The
appeal filed by the assessee for Assessment Year 2020-21 arose from an order
passed by the Commissioner of Income Tax (Appeals) / National Faceless Appeal
Centre, Delhi, confirming an assessment framed under Section 153A read with
Section 143(3) of the Income-tax Act, 1961.
The
primary legal contention raised by the assessee was that the assessment had
been erroneously framed under Section 153A instead of a regular assessment
under Section 143(3), despite the relevant assessment year allegedly falling
outside the permissible block period. Upon careful consideration, the Tribunal
observed that, in addition to the search conducted on 27.02.2020 in the Raipur
Group of cases, a subsequent warrant of authorization dated 19.11.2020 had also
been issued. Consequently, Assessment Year 2020-21 validly fell within the
block of six assessment years contemplated under Section 153A. Accordingly, the
assessee’s challenge on this legal ground was rejected.
With
regard to the challenge against the transfer of jurisdiction under Section
127(2) from ITO-1, Raipur to ACIT, Central Circle-1, Delhi, the Tribunal held
that no material infirmity had been demonstrated. Further, such an
administrative transfer could not form the subject matter of adjudication
before the Tribunal. This ground was therefore dismissed.
The
substantive issue related to additions aggregating to ₹1,36,03,896 and two
further sums of ₹51,60,520 and ₹51,45,000, which were treated as unexplained
money under Section 69A read with Section 115BBE. The Tribunal noted that the
major portion of these additions was based on evidence seized from the premises
of M/s Gentle Entertainment Pvt. Ltd., a third party, and not from the
possession or control of the assessee.
Relying
on its earlier decision in the assessee’s own case for Assessment Year 2019-20
and the binding judgment of PCIT v.
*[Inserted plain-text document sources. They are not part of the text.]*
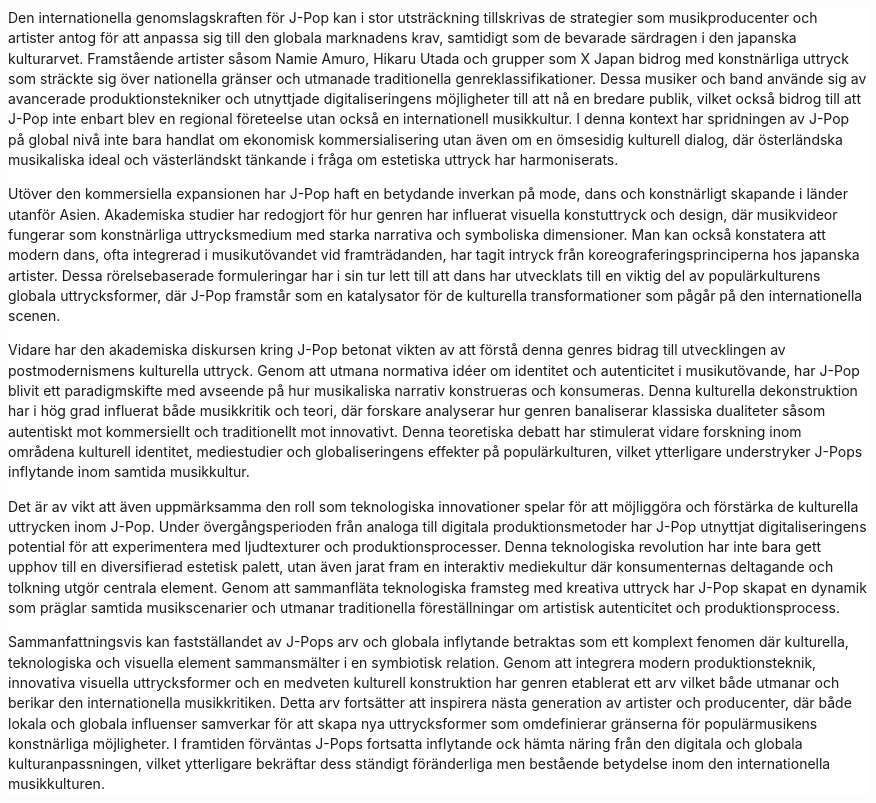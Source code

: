 Den internationella genomslagskraften för J-Pop kan i stor utsträckning tillskrivas de strategier
som musikproducenter och artister antog för att anpassa sig till den globala marknadens krav,
samtidigt som de bevarade särdragen i den japanska kulturarvet. Framstående artister såsom Namie
Amuro, Hikaru Utada och grupper som X Japan bidrog med konstnärliga uttryck som sträckte sig över
nationella gränser och utmanade traditionella genreklassifikationer. Dessa musiker och band använde
sig av avancerade produktionstekniker och utnyttjade digitaliseringens möjligheter till att nå en
bredare publik, vilket också bidrog till att J-Pop inte enbart blev en regional företeelse utan
också en internationell musikkultur. I denna kontext har spridningen av J-Pop på global nivå inte
bara handlat om ekonomisk kommersialisering utan även om en ömsesidig kulturell dialog, där
österländska musikaliska ideal och västerländskt tänkande i fråga om estetiska uttryck har
harmoniserats.

Utöver den kommersiella expansionen har J-Pop haft en betydande inverkan på mode, dans och
konstnärligt skapande i länder utanför Asien. Akademiska studier har redogjort för hur genren har
influerat visuella konstuttryck och design, där musikvideor fungerar som konstnärliga uttrycksmedium
med starka narrativa och symboliska dimensioner. Man kan också konstatera att modern dans, ofta
integrerad i musikutövandet vid framträdanden, har tagit intryck från koreograferingsprinciperna hos
japanska artister. Dessa rörelsebaserade formuleringar har i sin tur lett till att dans har
utvecklats till en viktig del av populärkulturens globala uttrycksformer, där J-Pop framstår som en
katalysator för de kulturella transformationer som pågår på den internationella scenen.

Vidare har den akademiska diskursen kring J-Pop betonat vikten av att förstå denna genres bidrag
till utvecklingen av postmodernismens kulturella uttryck. Genom att utmana normativa idéer om
identitet och autenticitet i musikutövande, har J-Pop blivit ett paradigmskifte med avseende på hur
musikaliska narrativ konstrueras och konsumeras. Denna kulturella dekonstruktion har i hög grad
influerat både musikkritik och teori, där forskare analyserar hur genren banaliserar klassiska
dualiteter såsom autentiskt mot kommersiellt och traditionellt mot innovativt. Denna teoretiska
debatt har stimulerat vidare forskning inom områdena kulturell identitet, mediestudier och
globaliseringens effekter på populärkulturen, vilket ytterligare understryker J-Pops inflytande inom
samtida musikkultur.

Det är av vikt att även uppmärksamma den roll som teknologiska innovationer spelar för att
möjliggöra och förstärka de kulturella uttrycken inom J-Pop. Under övergångsperioden från analoga
till digitala produktionsmetoder har J-Pop utnyttjat digitaliseringens potential för att
experimentera med ljudtexturer och produktionsprocesser. Denna teknologiska revolution har inte bara
gett upphov till en diversifierad estetisk palett, utan även jarat fram en interaktiv mediekultur
där konsumenternas deltagande och tolkning utgör centrala element. Genom att sammanfläta
teknologiska framsteg med kreativa uttryck har J-Pop skapat en dynamik som präglar samtida
musikscenarier och utmanar traditionella föreställningar om artistisk autenticitet och
produktionsprocess.

Sammanfattningsvis kan fastställandet av J-Pops arv och globala inflytande betraktas som ett
komplext fenomen där kulturella, teknologiska och visuella element sammansmälter i en symbiotisk
relation. Genom att integrera modern produktionsteknik, innovativa visuella uttrycksformer och en
medveten kulturell konstruktion har genren etablerat ett arv vilket både utmanar och berikar den
internationella musikkritiken. Detta arv fortsätter att inspirera nästa generation av artister och
producenter, där både lokala och globala influenser samverkar för att skapa nya uttrycksformer som
omdefinierar gränserna för populärmusikens konstnärliga möjligheter. I framtiden förväntas J-Pops
fortsatta inflytande ock hämta näring från den digitala och globala kulturanpassningen, vilket
ytterligare bekräftar dess ständigt föränderliga men bestående betydelse inom den internationella
musikkulturen.
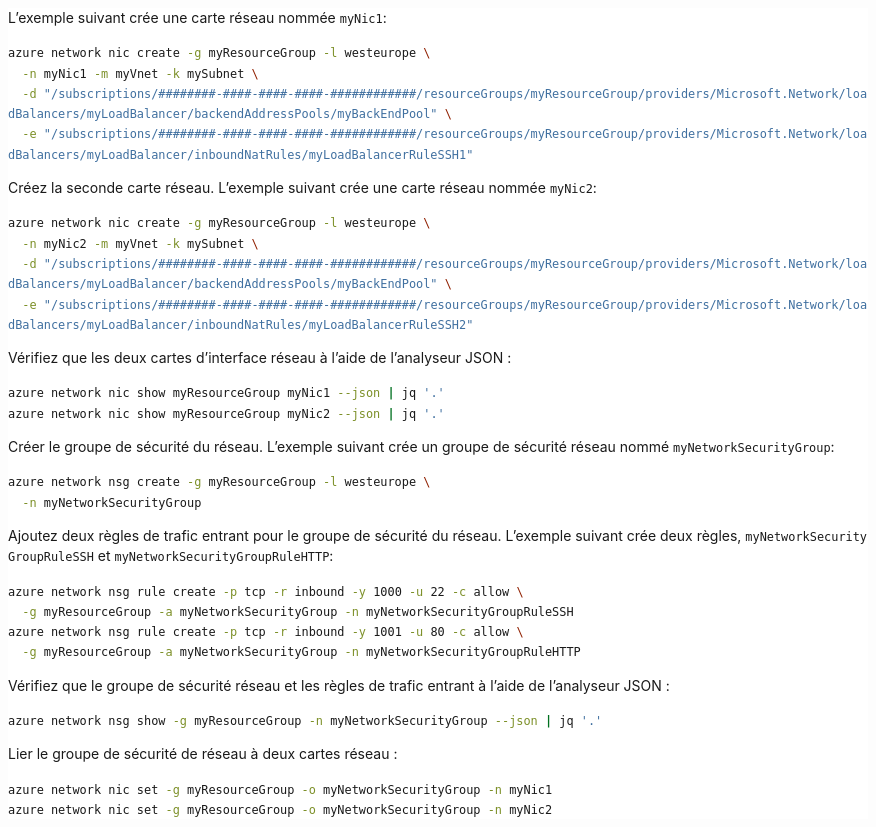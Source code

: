 L’exemple suivant crée une carte réseau nommée `myNic1`:

```bash
azure network nic create -g myResourceGroup -l westeurope \
  -n myNic1 -m myVnet -k mySubnet \
  -d "/subscriptions/########-####-####-####-############/resourceGroups/myResourceGroup/providers/Microsoft.Network/loadBalancers/myLoadBalancer/backendAddressPools/myBackEndPool" \
  -e "/subscriptions/########-####-####-####-############/resourceGroups/myResourceGroup/providers/Microsoft.Network/loadBalancers/myLoadBalancer/inboundNatRules/myLoadBalancerRuleSSH1"
```

Créez la seconde carte réseau. L’exemple suivant crée une carte réseau nommée `myNic2`:

```bash
azure network nic create -g myResourceGroup -l westeurope \
  -n myNic2 -m myVnet -k mySubnet \
  -d "/subscriptions/########-####-####-####-############/resourceGroups/myResourceGroup/providers/Microsoft.Network/loadBalancers/myLoadBalancer/backendAddressPools/myBackEndPool" \
  -e "/subscriptions/########-####-####-####-############/resourceGroups/myResourceGroup/providers/Microsoft.Network/loadBalancers/myLoadBalancer/inboundNatRules/myLoadBalancerRuleSSH2"
```

Vérifiez que les deux cartes d’interface réseau à l’aide de l’analyseur JSON :

```bash
azure network nic show myResourceGroup myNic1 --json | jq '.'
azure network nic show myResourceGroup myNic2 --json | jq '.'
```

Créer le groupe de sécurité du réseau. L’exemple suivant crée un groupe de sécurité réseau nommé `myNetworkSecurityGroup`:

```bash
azure network nsg create -g myResourceGroup -l westeurope \
  -n myNetworkSecurityGroup
```

Ajoutez deux règles de trafic entrant pour le groupe de sécurité du réseau. L’exemple suivant crée deux règles, `myNetworkSecurityGroupRuleSSH` et `myNetworkSecurityGroupRuleHTTP`:

```bash
azure network nsg rule create -p tcp -r inbound -y 1000 -u 22 -c allow \
  -g myResourceGroup -a myNetworkSecurityGroup -n myNetworkSecurityGroupRuleSSH
azure network nsg rule create -p tcp -r inbound -y 1001 -u 80 -c allow \
  -g myResourceGroup -a myNetworkSecurityGroup -n myNetworkSecurityGroupRuleHTTP
```

Vérifiez que le groupe de sécurité réseau et les règles de trafic entrant à l’aide de l’analyseur JSON :

```bash
azure network nsg show -g myResourceGroup -n myNetworkSecurityGroup --json | jq '.'
```

Lier le groupe de sécurité de réseau à deux cartes réseau :

```bash
azure network nic set -g myResourceGroup -o myNetworkSecurityGroup -n myNic1
azure network nic set -g myResourceGroup -o myNetworkSecurityGroup -n myNic2
```
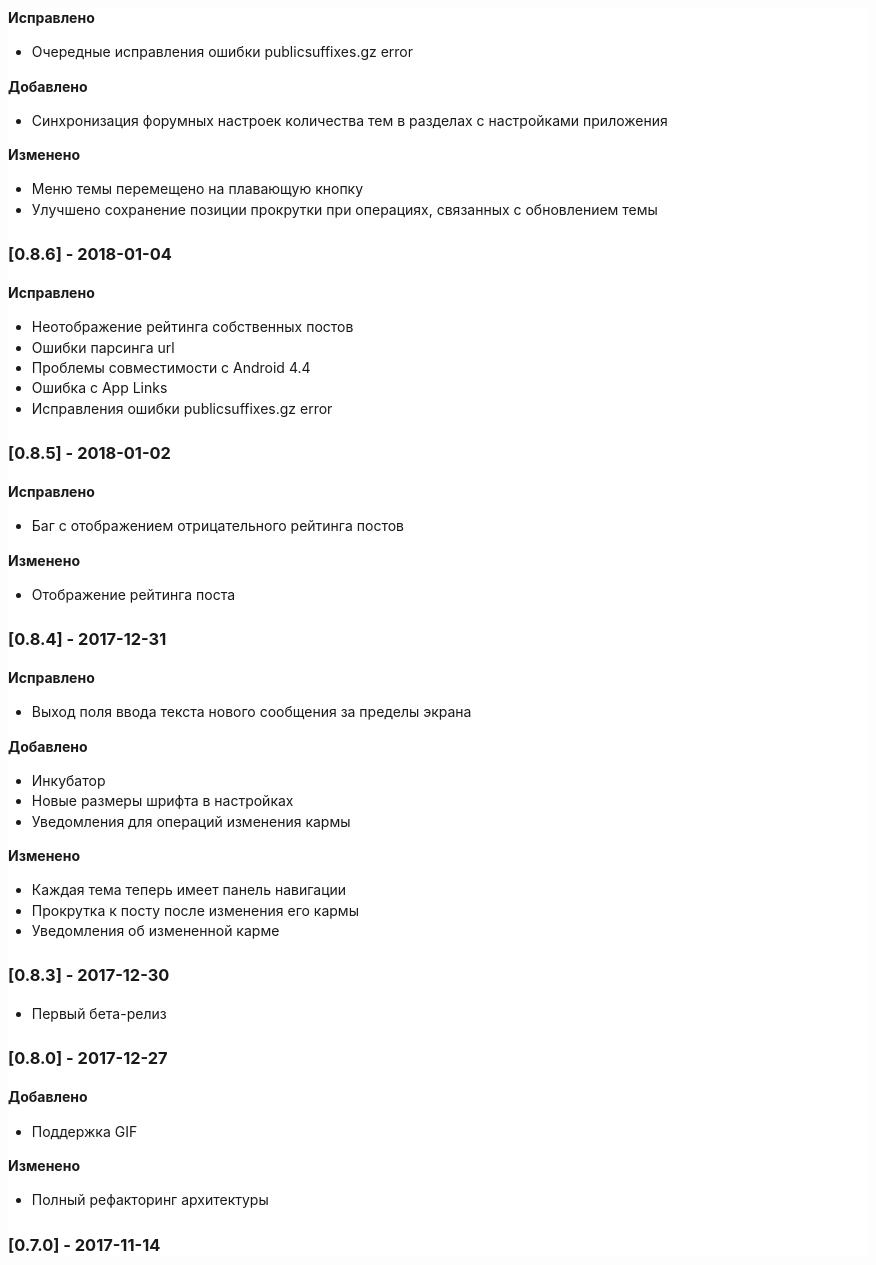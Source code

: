 **Исправлено**
* Очередные исправления ошибки publicsuffixes.gz error

**Добавлено**
* Синхронизация форумных настроек количества тем в разделах с настройками приложения

**Изменено**
* Меню темы перемещено на плавающую кнопку
* Улучшено сохранение позиции прокрутки при операциях, связанных с обновлением темы

### [0.8.6] - 2018-01-04

**Исправлено**
* Неотображение рейтинга собственных постов
* Ошибки парсинга url
* Проблемы совместимости с Android 4.4
* Ошибка с App Links
* Исправления ошибки publicsuffixes.gz error

### [0.8.5] - 2018-01-02

**Исправлено**
* Баг с отображением отрицательного рейтинга постов

**Изменено**
* Отображение рейтинга поста

### [0.8.4] - 2017-12-31

**Исправлено**
* Выход поля ввода текста нового сообщения за пределы экрана

**Добавлено**
* Инкубатор
* Новые размеры шрифта в настройках
* Уведомления для операций изменения кармы

**Изменено**
* Каждая тема теперь имеет панель навигации
* Прокрутка к посту после изменения его кармы
* Уведомления об измененной карме

### [0.8.3] - 2017-12-30

* Первый бета-релиз

### [0.8.0] - 2017-12-27

**Добавлено**
* Поддержка GIF

**Изменено**
* Полный рефакторинг архитектуры

### [0.7.0] - 2017-11-14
Anand Kumar Jain, the Tribunal held
that where incriminating material is found from the premises of a third party,
any consequential addition must necessarily be made by invoking proceedings
under Section 153C and not under Section 153A. On this legal basis alone, the
additions relating to third-party premises were deleted.
However,
with respect to cash amounting to ₹51,60,520 found and seized from the
residential premises of the assessee, the Tribunal applied the statutory
presumption under Section 292C. As the assessee failed to provide any
satisfactory explanation regarding the source of such cash, the addition was
sustained.
Accordingly, the appeal was partly allowed, granting relief in respect of additions based on third-party evidence while confirming the addition relating to unexplained cash found at the assessee’s premises.